La richesse, la force du récit, la puissance de l’iconisation des personnages, le charisme des présences (Epsilon ou Gesicht), la virtuosité humble de la direction artistique est là. Elle se trouve là, à travers un sentiment perpétuel d’émotion. Un humain, un robot, une entité, ne survit, ne pense, ne se projette face au monde que par l’interstice d’une rage, d’une tristesse, d’une joie qui fait autant battre sa chair que son armure. Sans doute que Pluto n’est pas la mouture la plus dense qu’Urasawa ait pu écrire, mais de Pluto se dégage une volonté d’appartenir à sa propre vocation. Provenant d’un arc narratif de Tezuka, Astro le robot le plus fort du monde, l’œuvre d’Urasawa n’est pas qu’un simple plagiat ou un médiocre produit générique.
C’est plus qu’un hommage. L’écriture, le dessin se fait plus intime, plus adulte, plus moderne, d’une incroyable proximité avec le réel, proche de l’actualité (« destruction massive »), comme si un robot prenait les formes d’un humain, pour en devenir un, où la confusion de la chair et du fer devenait parcellaire, voire inexistante. Dès le début de l’histoire, il est révélé que le personnage principal, le détective Gesicht, est l’un de ces 7 robots. L’histoire tourne autour de son travail de détective. D’un coup de crayon, d’un simple trait, d’une petite case aux apparences fragmentaires, Urasawa fait briller sa création de son essence : une tristesse, aussi intime qu’universelle, qui restreint l’infiniment grand et l’infiniment petit. Le réalisme saisissant, qui s’étend également aux expressions faciales, des scènes d’action, des véhicules, des accessoires, et des robots inhumains, permettent de plonger dans l’histoire.
De cette enquête policière qui nous propulse aux quatre coins du monde pour connaître l’identité de ce serial killer de supers robots, Urasawa mène son récit tambours battants, à un rythme effréné et arrive à tracer les contours de son épilogue avec mystère et suspense. Mais de tout cela, c’est avant tout la profondeur des thématiques, la clairvoyance du propos, l’aveuglement de la mort, la magnificence du dessin, qui font chavirer. Cette capacité qu’à Urasawa, dans ses pérégrinations, à mettre en lumière autant le héros que l’anonyme, mettre sur un pied d’égalité le ressentiment d’un tout, d’une collectivité qui se noie entre la volonté d’utopie technologique et cruauté de la réalité.

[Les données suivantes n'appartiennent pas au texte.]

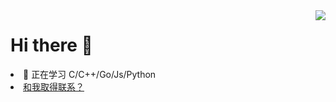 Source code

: <a href="https://github.com/anuraghazra/github-readme-stats">
  <img align="right" style="width:auto" src="https://github-readme-stats.vercel.app/api/top-langs/?username=OfflineY&layout=compact&hide=css,html"/>
</a>
<h1>Hi there 👋</h1>
<li>🤔 正在学习 C/C++/Go/Js/Python</li>
<li><a href="https://github.com/OfflineY/OfflineY/issues">和我取得联系？</a></li>
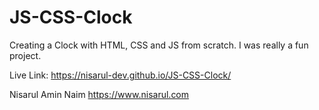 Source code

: # JS-CSS-Clock
Creating a Clock with HTML, CSS and JS from scratch. I was really a fun project.

Live Link: https://nisarul-dev.github.io/JS-CSS-Clock/

Nisarul Amin Naim https://www.nisarul.com
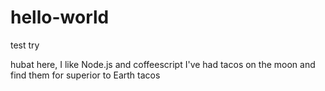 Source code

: # hello-world
test try

hubat here, I like Node.js and coffeescript
I've had tacos on the moon and find them for superior to Earth tacos
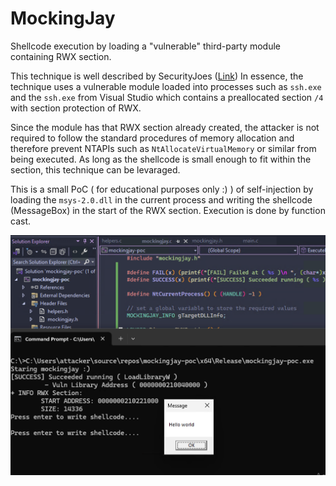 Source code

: # MockingJay
Shellcode execution by loading a "vulnerable" third-party module containing RWX section.

This technique is well described by SecurityJoes ([Link](https://www.securityjoes.com/post/process-mockingjay-echoing-rwx-in-userland-to-achieve-code-execution))
In essence, the technique uses a vulnerable module loaded into processes such as `ssh.exe` and the `ssh.exe` from Visual Studio which contains a preallocated section `/4` with section protection of RWX.

Since the module has that RWX section already created, the attacker is not required to follow the standard procedures of memory allocation and therefore prevent NTAPIs such as `NtAllocateVirtualMemory` or similar from being executed. As long as the shellcode is small enough to fit within the section, this technique can be levaraged.

This is a small PoC ( for educational purposes only :) ) of self-injection by loading the `msys-2.0.dll` in the current process and writing the shellcode (MessageBox) in the start of the RWX section. Execution is done by function cast.

![](testrun.png)
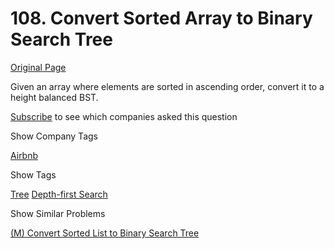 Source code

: # 108. Convert Sorted Array to Binary Search Tree

[Original Page](https://leetcode.com/problems/convert-sorted-array-to-binary-search-tree/)

Given an array where elements are sorted in ascending order, convert it to a height balanced BST.

<div>

[Subscribe](/subscribe/) to see which companies asked this question

</div>

<div>

<div id="company_tags" class="btn btn-xs btn-warning">Show Company Tags</div>

<span class="hidebutton">[Airbnb](/company/airbnb/)</span></div>

<div>

<div id="tags" class="btn btn-xs btn-warning">Show Tags</div>

<span class="hidebutton">[Tree](/tag/tree/) [Depth-first Search](/tag/depth-first-search/)</span></div>

<div>

<div id="similar" class="btn btn-xs btn-warning">Show Similar Problems</div>

<span class="hidebutton">[(M) Convert Sorted List to Binary Search Tree](/problems/convert-sorted-list-to-binary-search-tree/)</span></div> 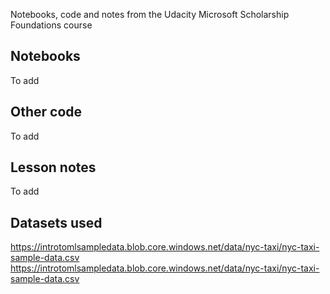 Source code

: Notebooks, code and notes from the Udacity Microsoft Scholarship Foundations course

## Notebooks
To add

## Other code
To add

## Lesson notes
To add

## Datasets used
https://introtomlsampledata.blob.core.windows.net/data/nyc-taxi/nyc-taxi-sample-data.csv
https://introtomlsampledata.blob.core.windows.net/data/nyc-taxi/nyc-taxi-sample-data.csv
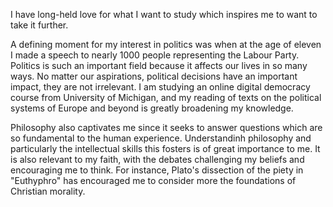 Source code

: I have long-held love for what I want to study which inspires me to want to take it further. 

A defining moment for my interest in politics was when at the age of eleven I made a speech to nearly 1000 people representing the Labour Party. Politics is such an important field because it affects our lives in so many ways. No matter our aspirations, political decisions have an important impact, they are not irrelevant. I am studying an online digital democracy course from University of Michigan, and my reading of texts on the political systems of Europe and beyond is greatly broadening my knowledge.

Philosophy also captivates me since it seeks to answer questions which are so fundamental to the human experience. Understandinh philosophy and particularly the intellectual skills this fosters is of great importance to me. It is also relevant to my faith, with the debates challenging my beliefs and encouraging me to think. For instance, Plato's dissection of the piety in "Euthyphro" has encouraged me to consider more the foundations of Christian morality. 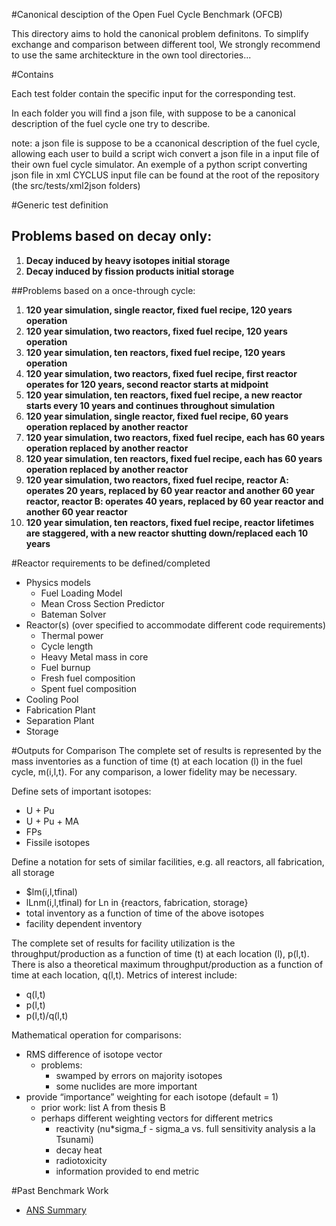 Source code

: #Canonical desciption of the Open Fuel Cycle Benchmark (OFCB)

This directory aims to hold the canonical problem definitons.
To simplify exchange and comparison between different tool, We strongly recommend to use the same architeckture in the own tool directories...


#Contains

Each test folder contain the specific input for the corresponding test.

In each folder you will find a json file, with suppose to be a canonical description of the fuel cycle one try to describe.

note: a json file is suppose to be a ccanonical description of the fuel cycle, allowing each user to build a script wich convert a json file in a input file of their own fuel cycle simulator. An exemple of a python script converting json file in xml CYCLUS input file can be found at the root of the repository (the src/tests/xml2json folders)

<add link to json fiel desciption>


#Generic test definition

## Problems based on decay only:

1. **Decay induced by heavy isotopes initial storage**
2. **Decay induced by fission products initial storage**


##Problems based on a once-through cycle:

1. **120 year simulation, single reactor, fixed fuel recipe, 120 years operation** 
2. **120 year simulation, two reactors, fixed fuel recipe, 120 years operation**
3. **120 year simulation, ten reactors, fixed fuel recipe, 120 years operation**
4. **120 year simulation, two reactors, fixed fuel recipe, first reactor operates for 120 years, second reactor starts at midpoint**
5. **120 year simulation, ten reactors, fixed fuel recipe, a new reactor starts every 10 years and continues throughout simulation**
6. **120 year simulation, single reactor, fixed fuel recipe, 60 years operation replaced by another reactor**
7. **120 year simulation, two reactors, fixed fuel recipe, each has 60 years operation replaced by another reactor**
8. **120 year simulation, ten reactors, fixed fuel recipe, each has 60 years operation replaced by another reactor**
9. **120 year simulation, two reactors, fixed fuel recipe, reactor A: operates 20 years, replaced by 60 year reactor and another 60 year reactor, reactor B: operates 40 years, replaced by 60 year reactor and another 60 year reactor**
10. **120 year simulation, ten reactors, fixed fuel recipe, reactor lifetimes are staggered, with a new reactor shutting down/replaced each 10 years**


#Reactor requirements to be defined/completed
* Physics models
  - Fuel Loading Model
  - Mean Cross Section Predictor
  - Bateman Solver
* Reactor(s) (over specified to accommodate different code requirements)
  - Thermal power
  - Cycle length
  - Heavy Metal mass in core
  - Fuel burnup
  - Fresh fuel composition
  - Spent fuel composition
* Cooling Pool
* Fabrication Plant
* Separation Plant
* Storage


#Outputs for Comparison
The complete set of results is represented by the mass inventories as a function of time (t) at each location (l) in the fuel cycle, m(i,l,t).  For any comparison, a lower fidelity may be necessary.

Define sets of important isotopes:
  * U + Pu
  * U + Pu + MA
  * FPs
  * Fissile isotopes

Define a notation for sets of similar facilities, e.g. all reactors, all fabrication, all storage
  * $lm(i,l,tfinal) 
  * lLnm(i,l,tfinal) for Ln in {reactors, fabrication, storage}
  * total inventory as a function of time of the above isotopes
  * facility dependent inventory 

The complete set of results for facility utilization is the throughput/production as a function of time (t) at each location (l), p(l,t).  There is also a theoretical maximum throughput/production as a function of time at each location, q(l,t).  Metrics of interest include:
  * q(l,t)
  * p(l,t)
  * p(l,t)/q(l,t)

Mathematical operation for comparisons:
  * RMS difference of isotope vector
    * problems:
      * swamped by errors on majority isotopes
      * some nuclides are more important
  * provide “importance” weighting for each isotope (default = 1)
    * prior work: list A from thesis B
    * perhaps different weighting vectors for different metrics
      * reactivity (nu*sigma_f - sigma_a vs. full sensitivity analysis a la Tsunami)
      * decay heat
      * radiotoxicity
      * information provided to end metric



#Past Benchmark Work

* [ANS Summary](https://drive.google.com/file/d/0B6_Oqvcg8eP9TTJGdW44bGdlQTg/view?usp=sharing)
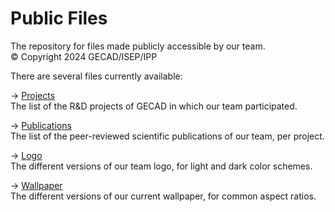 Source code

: # Public Files

The repository for files made publicly accessible by our team.  
&copy; Copyright 2024 GECAD/ISEP/IPP  

There are several files currently available:  

&rarr; [Projects](https://github.com/cybergecad/.github/blob/main/research/projects.csv)  
The list of the R&D projects of GECAD in which our team participated.  

&rarr; [Publications](https://github.com/cybergecad/.github/blob/main/research/publications.csv)  
The list of the peer-reviewed scientific publications of our team, per project.  

&rarr; [Logo](https://github.com/cybergecad/.github/tree/main/logo)  
The different versions of our team logo, for light and dark color schemes.  

&rarr; [Wallpaper](https://github.com/cybergecad/.github/tree/main/wallpaper)  
The different versions of our current wallpaper, for common aspect ratios.  
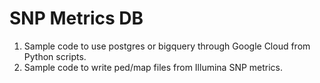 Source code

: # SNP Metrics DB
1. Sample code to use postgres or bigquery through Google Cloud from Python scripts.
2. Sample code to write ped/map files from Illumina SNP metrics.
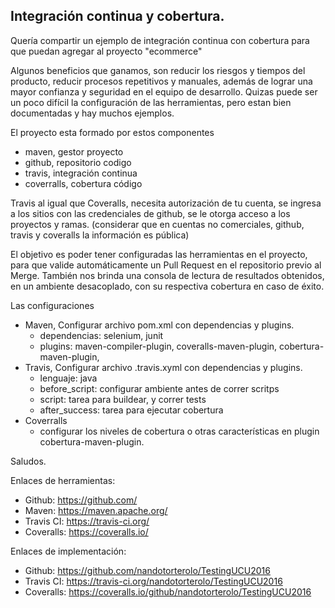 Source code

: ## Integración continua y cobertura.

Quería compartir un ejemplo de integración continua con cobertura para que puedan agregar al proyecto "ecommerce"

Algunos beneficios que ganamos, son reducir los riesgos y tiempos del producto, reducir procesos repetitivos y manuales, además de lograr una mayor confianza y seguridad en el equipo de desarrollo.
Quizas puede ser un poco difícil la configuración de las herramientas, pero estan bien documentadas y hay muchos ejemplos.

El proyecto esta formado por estos componentes

* maven, gestor proyecto
* github, repositorio codigo 
* travis, integración continua
* coverralls, cobertura código

Travis al igual que Coveralls, necesita autorización de tu cuenta, se ingresa a los sitios con las credenciales de github, se le otorga acceso a los proyectos y ramas.
(considerar que en cuentas no comerciales,  github, travis y coveralls  la información es pública)

El objetivo es poder tener configuradas las herramientas en el proyecto, para que valide automáticamente un Pull Request en el repositorio previo al Merge. También nos brinda una consola de lectura de resultados obtenidos, en un ambiente desacoplado, con su respectiva cobertura en caso de éxito. 

Las configuraciones  

+ Maven, Configurar archivo pom.xml con dependencias y plugins.
    - dependencias: selenium, junit
    - plugins: maven-compiler-plugin, coveralls-maven-plugin, cobertura-maven-plugin,
+ Travis, Configurar archivo .travis.xyml con dependencias y plugins.
    - lenguaje: java
    - before_script: configurar ambiente antes de correr scritps
    - script: tarea para buildear, y correr tests
    - after_success:  tarea para ejecutar cobertura
+ Coverralls
    - configurar los niveles de cobertura o otras características en plugin cobertura-maven-plugin. 
    
Saludos.

Enlaces de herramientas:

* Github: https://github.com/
* Maven: https://maven.apache.org/
* Travis CI: https://travis-ci.org/
* Coveralls: https://coveralls.io/

Enlaces de implementación:

* Github: https://github.com/nandotorterolo/TestingUCU2016
* Travis CI: https://travis-ci.org/nandotorterolo/TestingUCU2016
* Coveralls: https://coveralls.io/github/nandotorterolo/TestingUCU2016


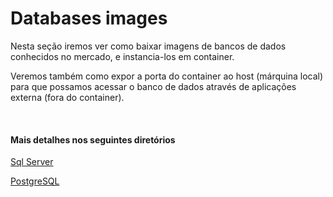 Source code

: # Databases images 

Nesta seção iremos ver como baixar imagens de bancos de dados conhecidos no mercado, e instancia-los em container. 

Veremos também como expor a porta do container ao host (márquina local) para que possamos acessar o banco de dados através de aplicações externa (fora do container).

<br>


#### Mais detalhes nos seguintes diretórios

[Sql Server](https://github.com/vitormoschetta/Help-Docker/tree/main/Databases/Sqlserver)

[PostgreSQL](https://github.com/vitormoschetta/Help-Docker/tree/main/Databases/Postgres)




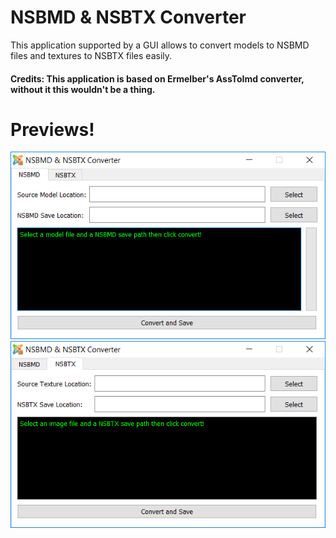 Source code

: # NSBMD & NSBTX Converter
This application supported by a GUI allows to convert models to NSBMD files and textures to NSBTX files easily.

<h4>Credits: This application is based on Ermelber's AssToImd converter, without it this wouldn't be a thing.<h4/>

# Previews!
<img src="https://raw.githubusercontent.com/TheGameratorT/NSBMD-NSBTX_Converter/master/prev_nsbmd.png" title="NSBMD Window">
<img src="https://raw.githubusercontent.com/TheGameratorT/NSBMD-NSBTX_Converter/master/prev_nsbtx.png" title="NSBTX Window">
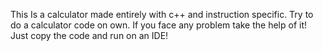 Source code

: This Is a calculator made entirely with c++ and instruction specific. Try to do a calculator code on own. If you face any problem take the help of it! Just copy the code and run on an IDE!

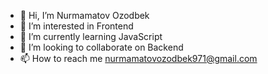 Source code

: - 👋 Hi, I’m Nurmamatov Ozodbek
- 👀 I’m interested in Frontend
- 🌱 I’m currently learning JavaScript
- 💞️ I’m looking to collaborate on Backend
- 📫 How to reach me nurmamatovozodbek971@gmail.com

<!---
NurmamatovOzodbek/NurmamatovOzodbek is a ✨ special ✨ repository because its `README.md` (this file) appears on your GitHub profile.
You can click the Preview link to take a look at your changes.
--->

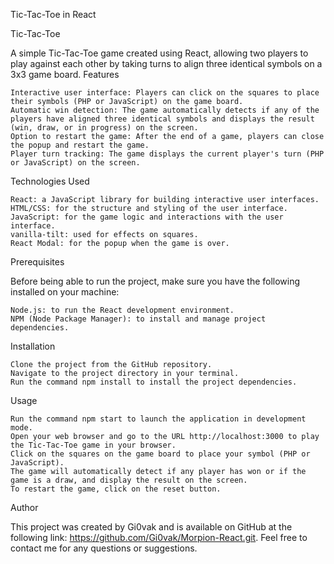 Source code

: Tic-Tac-Toe in React

Tic-Tac-Toe

A simple Tic-Tac-Toe game created using React, allowing two players to play against each other by taking turns to align three identical symbols on a 3x3 game board.
Features

    Interactive user interface: Players can click on the squares to place their symbols (PHP or JavaScript) on the game board.
    Automatic win detection: The game automatically detects if any of the players have aligned three identical symbols and displays the result (win, draw, or in progress) on the screen.
    Option to restart the game: After the end of a game, players can close the popup and restart the game.
    Player turn tracking: The game displays the current player's turn (PHP or JavaScript) on the screen.

Technologies Used

    React: a JavaScript library for building interactive user interfaces.
    HTML/CSS: for the structure and styling of the user interface.
    JavaScript: for the game logic and interactions with the user interface.
    vanilla-tilt: used for effects on squares.
    React Modal: for the popup when the game is over.

Prerequisites

Before being able to run the project, make sure you have the following installed on your machine:

    Node.js: to run the React development environment.
    NPM (Node Package Manager): to install and manage project dependencies.

Installation

    Clone the project from the GitHub repository.
    Navigate to the project directory in your terminal.
    Run the command npm install to install the project dependencies.

Usage

    Run the command npm start to launch the application in development mode.
    Open your web browser and go to the URL http://localhost:3000 to play the Tic-Tac-Toe game in your browser.
    Click on the squares on the game board to place your symbol (PHP or JavaScript).
    The game will automatically detect if any player has won or if the game is a draw, and display the result on the screen.
    To restart the game, click on the reset button.

Author

This project was created by Gi0vak and is available on GitHub at the following link: https://github.com/Gi0vak/Morpion-React.git. Feel free to contact me for any questions or suggestions.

Rien que dans l’un des premiers tomes, voir la tristesse d’une épouse robot connaître le sentiment de vide, la compréhension de solitude face à la mort de son défunt mari robot. Ou voir cette machine à tuer, apprendre le piano, par besoin d’oublier des choses qui ne s’effaceront jamais de sa mémoire. Ou de ce couple robot qui veut adopter un enfant mécanique. C’est simple, et basique, mais d’un regard empathique, d’une beauté terrible de non-dits. Car dans son décorum de science-fiction, Pluto n’invente rien, et la thématique de l’intelligence artificielle, de la liaison étroite entre l’humain et sa création, entre un créateur et sa progéniture androïde, la différenciation et l’assimilation des genres ont été déjà mises en place dans de nombreuses littéraires ou cinématographiques. Donc, rien de visionnaire ou révolutionnaire dans les pages de cette série.
Sauf que la finesse de la plume fait rage, ce plaidoyer pacifiste, la caractérisation introspective et la représentation mélancolique des personnages est d’une grande acuité. Pluto recadre son scénario autour du pouvoir de la transformation de la perte, et retranscrit avec justesse, les aspects les plus sombres de notre nature, celle qui fait de nous des humains. Avec comme finalité, la puissance de l’amour pour briser le cycle de la haine afin de surmonter l’obscurité.